Story: the migration that stalled because nobody owned the last 10%

A cross-team migration mostly worked, then stalled on edge cases. We describe what finally got it finished.

deliverymigrationsownershipscope

What happened

We planned a migration that touched three teams.

It looked simple on paper:

move a set of records from an old table to a new one
point reads and writes at the new schema
clean up the leftovers

We agreed on the high-level plan.

We did not agree on who owned the last 10%.

The first parts went smoothly:

the new schema was created
the bulk of data was backfilled
most traffic moved to the new path

Then we hit the edge cases:

records with surprising combinations of flags
legacy states nobody had seen in months
partially-migrated data from an even older system

Progress slowed.

Each team assumed another team would pick up the remaining work.

The migration sat in a "mostly done" state for weeks, with both schemas live and extra complexity in code and operations.

Why this mattered

While the migration was stalled, we:

had to keep both schemas healthy
wrote new features twice (or not at all)
carried extra branching logic in hot paths

During an unrelated incident, the existence of two paths made debugging harder:

some calls hit the new schema
some fell back to the old
dashboards had to be interpreted through the lens of "which path did this go through?"

The migration’s last 10% had quietly become everyone’s and no one’s job.

What we changed

1. Assign an explicit migration owner

We learned that "shared migration" does not mean "no owner."

For subsequent migrations, we:

assign a single migration owner (a person, not just a team)
give them authority to coordinate work across teams
make it clear they are responsible for getting from 90% to 100%

The owner is not expected to do all the work, but they are expected to:

keep a canonical view of status
push for decisions on edge cases
call out when scope needs to change

2. Make edge cases part of the plan

Instead of treating edge cases as "we’ll see when we get there," we:

identify known legacy states upfront when possible
reserve explicit time and scope for investigating and handling unknown states

We also add a simple section to migration docs:

"What we’ll do with records that don’t fit the plan"

This keeps the last 10% from being a surprise.

3. Define exit criteria clearly

We wrote down what "done" means:

old schema is read-only or removed
new schema is the only path for writes
monitoring and runbooks no longer reference the old path

We avoid calling a migration "done" until these conditions are met.
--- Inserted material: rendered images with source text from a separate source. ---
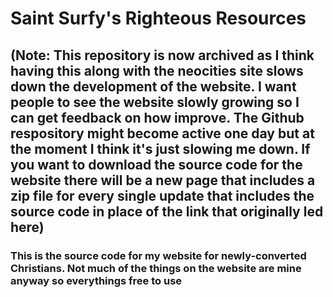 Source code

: 
# Saint Surfy's Righteous Resources

## (Note: This repository is now archived as I think having this along with the neocities site slows down the development of the website. I want people to see the website slowly growing so I can get feedback on how improve. The Github respository might become active one day but at the moment I think it's just slowing me down. If you want to download the source code for the website there will be a new page that includes a zip file for every single update that includes the source code in place of the link that originally led here)
### This is the source code for my website for newly-converted Christians. Not much of the things on the website are mine anyway so everythings free to use
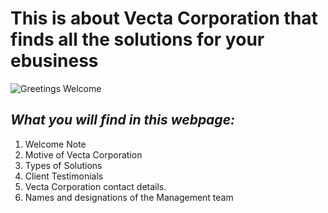 # **This is about Vecta Corporation that finds all the solutions for your ebusiness**

![Greetings](http://magbut.com/wp-content/uploads/2019/03/hi_it_s_nice_to_see_you_button-r58c105f220e94ca5bed2a7d78bab1f17_k94rf_600.jpg) 
Welcome 

## _What you will find in this webpage:_
1. Welcome Note
2. Motive of Vecta Corporation
3. Types of Solutions
4. Client Testimonials
5. Vecta Corporation contact details.
6. Names and designations of the Management team
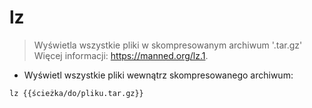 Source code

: # lz

> Wyświetla wszystkie pliki w skompresowanym archiwum '.tar.gz'
> Więcej informacji: <https://manned.org/lz.1>.

- Wyświetl wszystkie pliki wewnątrz skompresowanego archiwum:

`lz {{ścieżka/do/pliku.tar.gz}}`
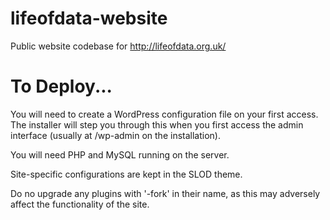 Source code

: # lifeofdata-website

Public website codebase for http://lifeofdata.org.uk/

# To Deploy...

You will need to create a WordPress configuration file on your first access. The installer will step you through this when you first access the admin interface (usually at /wp-admin on the installation).

You will need PHP and MySQL running on the server.

Site-specific configurations are kept in the SLOD theme.

Do no upgrade any plugins with '-fork' in their name, as this may adversely affect the functionality of the site.

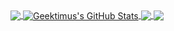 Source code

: <a href="https://github.com/geektimus/geektimus">
    <img align="center" src="https://github-readme-stats.vercel.app/api/top-langs/?username=geektimus&theme=gruvbox&hide=css,vim%20script" />
</a>
<a href="https://github.com/geektimus/geektimus">
    <img align="center" src="https://github-readme-stats.vercel.app/api?username=geektimus&show_icons=true&line_height=27&count_private=true&theme=gruvbox" alt="Geektimus's GitHub Stats" />
</a>

<a href="https://github.com/geektimus/scala-challenges">
    <img align="center" src="https://github-readme-stats.vercel.app/api/pin/?username=geektimus&repo=scala-challenges&theme=gruvbox" />
</a>

<a href="https://github.com/geektimus/java-challenges">
    <img align="center" src="https://github-readme-stats.vercel.app/api/pin/?username=geektimus&repo=java-challenges&theme=gruvbox" />
</a>
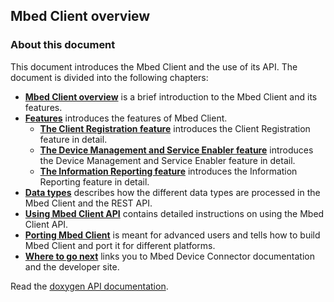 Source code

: ## Mbed Client overview

### About this document

This document introduces the Mbed Client and the use of its API. The document is divided into the following chapters:

- [**Mbed Client overview**](/docs/v5.4/mbed-client/mbed-client-overview.html) is a brief introduction to the Mbed Client and its features.
- [**Features**](/docs/v5.4/mbed-client/features.html) introduces the features of Mbed Client.
  - [**The Client Registration feature**](/docs/v5.4/mbed-client/features.html#the-client-registration-feature) introduces the Client Registration feature in detail.
  - [**The Device Management and Service Enabler feature**](/docs/v5.4/mbed-client/features.html#the-device-management-and-service-enabler-feature) introduces the Device Management and Service Enabler feature in detail.
  - [**The Information Reporting feature**](/docs/v5.4/mbed-client/features.html#the-information-reporting-feature) introduces the Information Reporting feature in detail.
- [**Data types**](/docs/v5.4/mbed-client/data-types.html) describes how the different data types are processed in the Mbed Client and the REST API.
- [**Using Mbed Client API**](/docs/v5.4/mbed-client/using-mbed-client-api.html) contains detailed instructions on using the Mbed Client API.
- [**Porting Mbed Client**](/docs/v5.4/mbed-client/mbed-client-structure-and-build-process.html) is meant for advanced users and tells how to build Mbed Client and port it for different platforms.
- [**Where to go next**](/docs/v5.4/mbed-client/where-to-go-next.html) links you to Mbed Device Connector documentation and the developer site.

Read the [doxygen API documentation](/docs/v5.4/mbed-client-doxy/index.html).


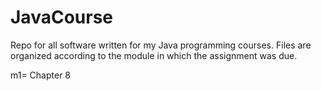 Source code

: JavaCourse
==========

Repo for all software written for my Java programming courses. Files are organized according to the module in which the assignment was due.

m1= Chapter 8
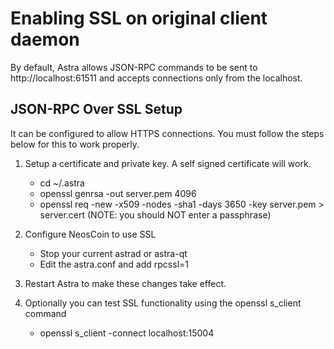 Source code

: Enabling SSL on original client daemon
======================================
By default, Astra allows JSON-RPC commands to be sent to http://localhost:61511
and accepts connections only from the localhost.

JSON-RPC Over SSL Setup
-----------------------
It can be configured to allow HTTPS connections.  You must follow the steps below
for this to work properly.

1. Setup a certificate and private key.  A self signed certificate will work.
    * cd ~/.astra
    * openssl genrsa -out server.pem 4096
    * openssl req -new -x509 -nodes -sha1 -days 3650 -key server.pem > server.cert
    (NOTE: you should NOT enter a passphrase)

2. Configure NeosCoin to use SSL
    * Stop your current astrad or astra-qt
    * Edit the astra.conf and add
      rpcssl=1

3. Restart Astra to make these changes take effect.

4. Optionally you can test SSL functionality using the openssl s_client command
    * openssl s_client -connect localhost:15004
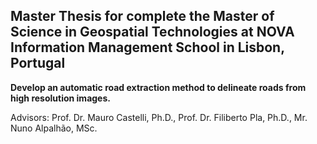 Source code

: ## Master Thesis for complete the Master of Science in Geospatial Technologies at NOVA Information Management School in Lisbon, Portugal
**Develop an automatic road extraction method to delineate roads from high resolution images.**

Advisors: Prof. Dr. Mauro Castelli, Ph.D., Prof. Dr. Filiberto Pla, Ph.D., Mr. Nuno Alpalhão, MSc.
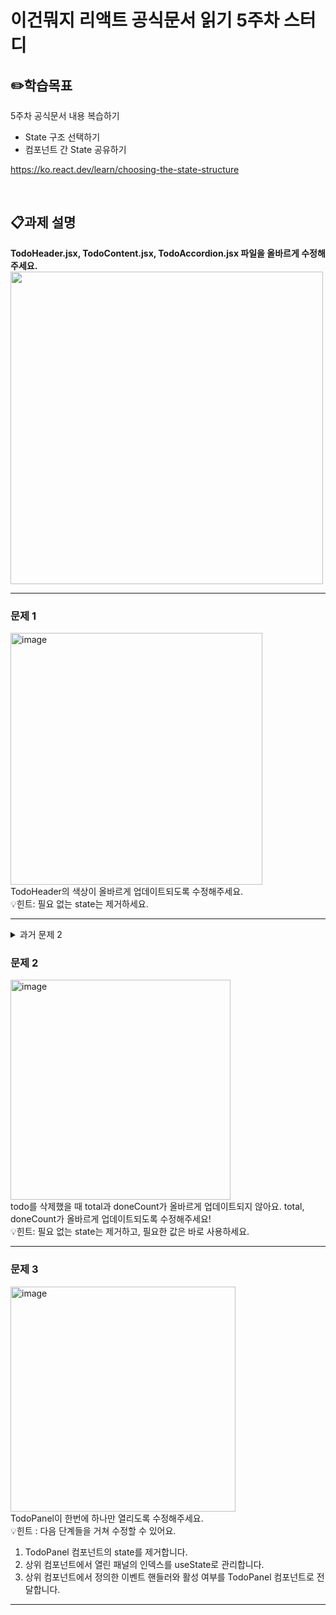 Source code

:# 이건뭐지 리액트 공식문서 읽기 5주차 스터디

## ✏️학습목표
5주차 공식문서 내용 복습하기
- State 구조 선택하기
- 컴포넌트 간 State 공유하기<br>

https://ko.react.dev/learn/choosing-the-state-structure

<br>

## 📋과제 설명
**TodoHeader.jsx, TodoContent.jsx, TodoAccordion.jsx 파일을 올바르게 수정해주세요.**
<img src="https://github.com/user-attachments/assets/075320b1-ebae-4e3d-975d-4620d4ffa603" width="500">
<hr>

### 문제 1
<img width="403" alt="image" src="https://github.com/user-attachments/assets/f02d3496-8999-43f9-a732-97b51a27059f"> <br>
TodoHeader의 색상이 올바르게 업데이트되도록 수정해주세요. <br>
💡힌트: 필요 없는 state는 제거하세요. <br>
<hr>

<details>
  <summary>과거 문제 2</summary>
<img width="384" alt="image" src="https://github.com/user-attachments/assets/94b3d0e1-124d-4fa7-bc5c-22b3313a4512"> <br>
TodoItem의 별 버튼 클릭 시, 해당 TodoItem의 highlight 상태가 잠시 적용되지 않아요. 클릭 시에도 highlight 상태가 적용되도록 수정해주세요! <br>
💡힌트: 중복되는 state를 제거하고, 해당 state를 id로 관리하세요. <br>
💡힌트2: TodoList, TodoItem 컴포넌트 둘 다 수정하세요. <br>
<hr>
</details>


### 문제 2
<img width="352" alt="image" src="https://github.com/user-attachments/assets/128effb9-4a34-4528-8b79-a09aefa47cb6"> <br>
todo를 삭제했을 때 total과 doneCount가 올바르게 업데이트되지 않아요. total, doneCount가 올바르게 업데이트되도록 수정해주세요! <br>
💡힌트: 필요 없는 state는 제거하고, 필요한 값은 바로 사용하세요.<br>
<hr>

### 문제 3
<img width="360" alt="image" src="https://github.com/user-attachments/assets/c8184187-7f55-4ba6-98bc-43df2462a40f"> <br>
TodoPanel이 한번에 하나만 열리도록 수정해주세요. <br>
💡힌트 : 다음 단계들을 거쳐 수정할 수 있어요. <br>
1. TodoPanel 컴포넌트의 state를 제거합니다. <br>
2. 상위 컴포넌트에서 열린 패널의 인덱스를 useState로 관리합니다. <br>
3. 상위 컴포넌트에서 정의한 이벤트 핸들러와 활성 여부를 TodoPanel 컴포넌트로 전달합니다. <br>
<hr>

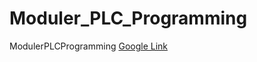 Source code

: # Moduler_PLC_Programming
ModulerPLCProgramming
[Google Link](https://www.linkedin.com/feed/update/urn:li:activity:6822566829710417920/)
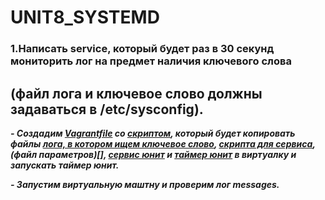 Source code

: # UNIT8_SYSTEMD

### 1.Написать service, который будет раз в 30 секунд мониторить лог на предмет наличия ключевого слова  
(файл лога и ключевое слово должны задаваться в /etc/sysconfig).
---
***- Создадим [Vagrantfile](https://github.com/ChurikovAnatolii/UNIT8_SYSTEMD/blob/main/Vagrantfile) со [скриптом](), который будет копировать файлы [лога, в котором ищем ключевое слово](), [скрипта для сервиса](https://github.com/ChurikovAnatolii/UNIT8_SYSTEMD/blob/main/watchdog.sh), (файл параметров)[], [сервис юнит]() и [таймер юнит]() в виртуалку и запускать таймер юнит.***

***- Запустим виртуальную маштну и проверим лог messages.***
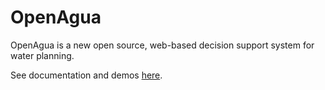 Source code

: # OpenAgua
OpenAgua is a new open source, web-based decision support system for water planning.

See documentation and demos [here](http://centrodelagua-decisiones.github.io/OpenAguaDSS/). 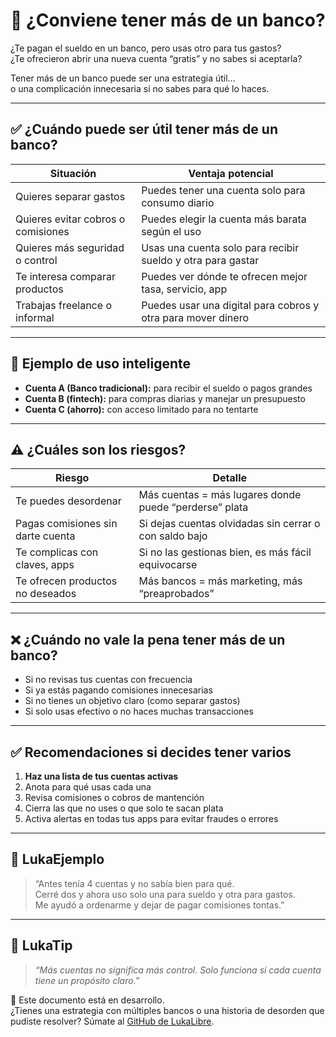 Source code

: # 🏦 ¿Conviene tener más de un banco?

¿Te pagan el sueldo en un banco, pero usas otro para tus gastos?  
¿Te ofrecieron abrir una nueva cuenta “gratis” y no sabes si aceptarla?

Tener más de un banco puede ser una estrategia útil…  
o una complicación innecesaria si no sabes para qué lo haces.

---

## ✅ ¿Cuándo puede ser útil tener más de un banco?

| Situación                                | Ventaja potencial                                    |
|------------------------------------------|------------------------------------------------------|
| Quieres separar gastos                   | Puedes tener una cuenta solo para consumo diario     |
| Quieres evitar cobros o comisiones       | Puedes elegir la cuenta más barata según el uso      |
| Quieres más seguridad o control          | Usas una cuenta solo para recibir sueldo y otra para gastar |
| Te interesa comparar productos           | Puedes ver dónde te ofrecen mejor tasa, servicio, app |
| Trabajas freelance o informal            | Puedes usar una digital para cobros y otra para mover dinero |

---

## 🧠 Ejemplo de uso inteligente

- **Cuenta A (Banco tradicional):** para recibir el sueldo o pagos grandes
- **Cuenta B (fintech):** para compras diarias y manejar un presupuesto
- **Cuenta C (ahorro):** con acceso limitado para no tentarte

---

## ⚠️ ¿Cuáles son los riesgos?

| Riesgo                        | Detalle                                               |
|-------------------------------|--------------------------------------------------------|
| Te puedes desordenar          | Más cuentas = más lugares donde puede “perderse” plata |
| Pagas comisiones sin darte cuenta | Si dejas cuentas olvidadas sin cerrar o con saldo bajo |
| Te complicas con claves, apps | Si no las gestionas bien, es más fácil equivocarse     |
| Te ofrecen productos no deseados | Más bancos = más marketing, más “preaprobados”         |

---

## ❌ ¿Cuándo **no** vale la pena tener más de un banco?

- Si no revisas tus cuentas con frecuencia
- Si ya estás pagando comisiones innecesarias
- Si no tienes un objetivo claro (como separar gastos)
- Si solo usas efectivo o no haces muchas transacciones

---

## ✅ Recomendaciones si decides tener varios

1. **Haz una lista de tus cuentas activas**
2. Anota para qué usas cada una
3. Revisa comisiones o cobros de mantención
4. Cierra las que no uses o que solo te sacan plata
5. Activa alertas en todas tus apps para evitar fraudes o errores

---

## 💬 LukaEjemplo

> “Antes tenía 4 cuentas y no sabía bien para qué.  
> Cerré dos y ahora uso solo una para sueldo y otra para gastos.  
> Me ayudó a ordenarme y dejar de pagar comisiones tontas.”

---

## 🧠 LukaTip

> *“Más cuentas no significa más control. Solo funciona si cada cuenta tiene un propósito claro.”*

📌 Este documento está en desarrollo.  
¿Tienes una estrategia con múltiples bancos o una historia de desorden que pudiste resolver? Súmate al [GitHub de LukaLibre](https://github.com/tuusuario/lukalibre).

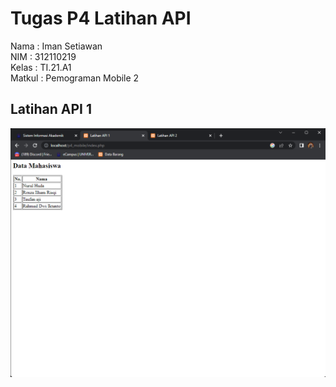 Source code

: # Tugas P4 Latihan API
Nama : Iman Setiawan\
NIM : 312110219\
Kelas : TI.21.A1\
Matkul : Pemograman Mobile 2

## Latihan API 1
![Latihan API 1](ss/ss1.png)

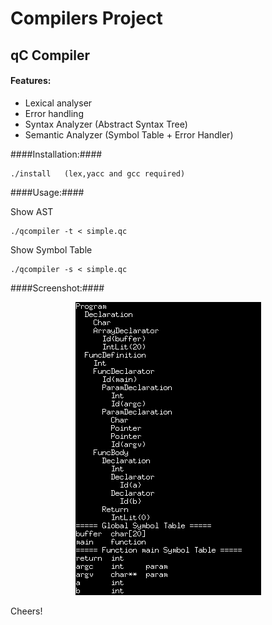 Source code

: Compilers Project
===================================
qC Compiler
-------------

#### Features: ####
* Lexical analyser
* Error handling
* Syntax Analyzer (Abstract Syntax Tree)
* Semantic Analyzer (Symbol Table + Error Handler)

####Installation:####

    ./install   (lex,yacc and gcc required)

####Usage:####

Show AST

    ./qcompiler -t < simple.qc

Show Symbol Table

    ./qcompiler -s < simple.qc

####Screenshot:####
<p align="center">
  <img src="https://github.com/AlexPnt/qC/raw/master/screens/qC.png"/>
</p>

Cheers!
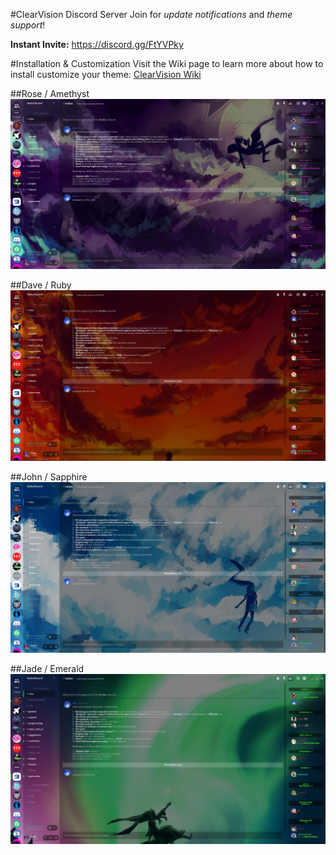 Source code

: #ClearVision Discord Server
Join for *update notifications* and *theme support*!

**Instant Invite:** https://discord.gg/FtYVPky

#Installation & Customization
Visit the Wiki page to learn more about how to install customize your theme: [ClearVision Wiki](https://github.com/Zerthox/ClearVision/wiki)

##Rose / Amethyst
![Rose](https://raw.githubusercontent.com/henry232323/Homestuck-ClearVision/master/clearvision-rose.JPG)

##Dave / Ruby
![Dave](https://raw.githubusercontent.com/henry232323/Homestuck-ClearVision/master/clearvision-dave.JPG)

##John / Sapphire
![John](https://raw.githubusercontent.com/henry232323/Homestuck-ClearVision/master/clearvision-john.JPG)

##Jade / Emerald
![Jade](https://raw.githubusercontent.com/henry232323/Homestuck-ClearVision/master/clearvision-jade.JPG)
4. Time-box and surface stall conditions

We treat long stalls as signals:

if a migration sits partially complete beyond an agreed window, it gets escalated
we talk about it in planning and reliability reviews, not just in the migration doc

Sometimes the right answer is to:

cut scope
explicitly keep some legacy behavior

But we make that a decision, not an accident.

Takeaways

Cross-team migrations need a single owner for the last 10%, or they will linger.
Edge cases are part of the work, not an optional add-on.
Clear exit criteria and time-boxed plans keep migrations from becoming permanent complexity.